Stored items from a collection >>
- - - -

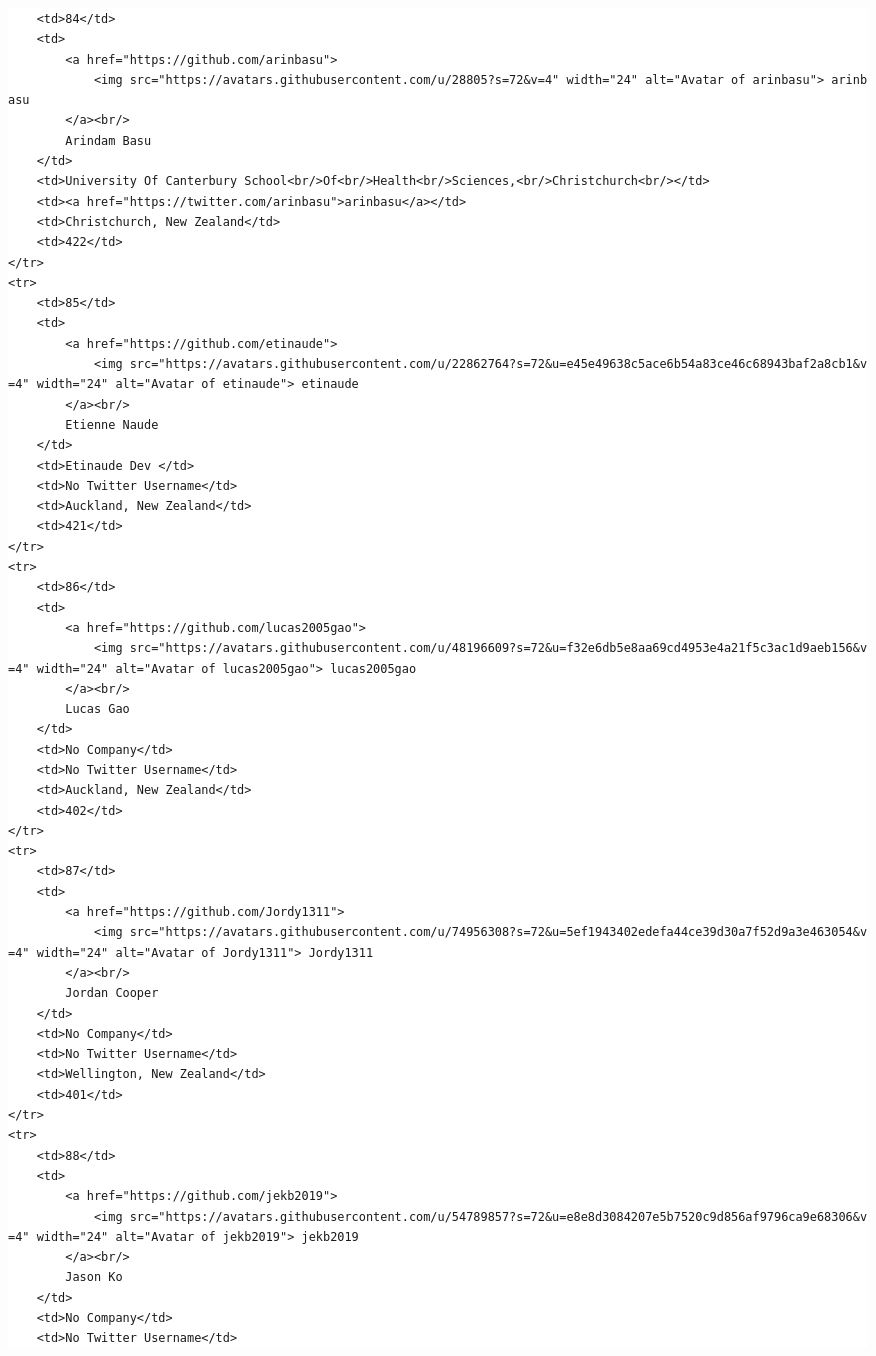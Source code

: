 		<td>84</td>
		<td>
			<a href="https://github.com/arinbasu">
				<img src="https://avatars.githubusercontent.com/u/28805?s=72&v=4" width="24" alt="Avatar of arinbasu"> arinbasu
			</a><br/>
			Arindam Basu
		</td>
		<td>University Of Canterbury School<br/>Of<br/>Health<br/>Sciences,<br/>Christchurch<br/></td>
		<td><a href="https://twitter.com/arinbasu">arinbasu</a></td>
		<td>Christchurch, New Zealand</td>
		<td>422</td>
	</tr>
	<tr>
		<td>85</td>
		<td>
			<a href="https://github.com/etinaude">
				<img src="https://avatars.githubusercontent.com/u/22862764?s=72&u=e45e49638c5ace6b54a83ce46c68943baf2a8cb1&v=4" width="24" alt="Avatar of etinaude"> etinaude
			</a><br/>
			Etienne Naude
		</td>
		<td>Etinaude Dev </td>
		<td>No Twitter Username</td>
		<td>Auckland, New Zealand</td>
		<td>421</td>
	</tr>
	<tr>
		<td>86</td>
		<td>
			<a href="https://github.com/lucas2005gao">
				<img src="https://avatars.githubusercontent.com/u/48196609?s=72&u=f32e6db5e8aa69cd4953e4a21f5c3ac1d9aeb156&v=4" width="24" alt="Avatar of lucas2005gao"> lucas2005gao
			</a><br/>
			Lucas Gao
		</td>
		<td>No Company</td>
		<td>No Twitter Username</td>
		<td>Auckland, New Zealand</td>
		<td>402</td>
	</tr>
	<tr>
		<td>87</td>
		<td>
			<a href="https://github.com/Jordy1311">
				<img src="https://avatars.githubusercontent.com/u/74956308?s=72&u=5ef1943402edefa44ce39d30a7f52d9a3e463054&v=4" width="24" alt="Avatar of Jordy1311"> Jordy1311
			</a><br/>
			Jordan Cooper
		</td>
		<td>No Company</td>
		<td>No Twitter Username</td>
		<td>Wellington, New Zealand</td>
		<td>401</td>
	</tr>
	<tr>
		<td>88</td>
		<td>
			<a href="https://github.com/jekb2019">
				<img src="https://avatars.githubusercontent.com/u/54789857?s=72&u=e8e8d3084207e5b7520c9d856af9796ca9e68306&v=4" width="24" alt="Avatar of jekb2019"> jekb2019
			</a><br/>
			Jason Ko
		</td>
		<td>No Company</td>
		<td>No Twitter Username</td>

- - - -

What to produce >> Go through the entries and count the lines where the word "Avatar" appears; give only the count.

Solved exercise >> 5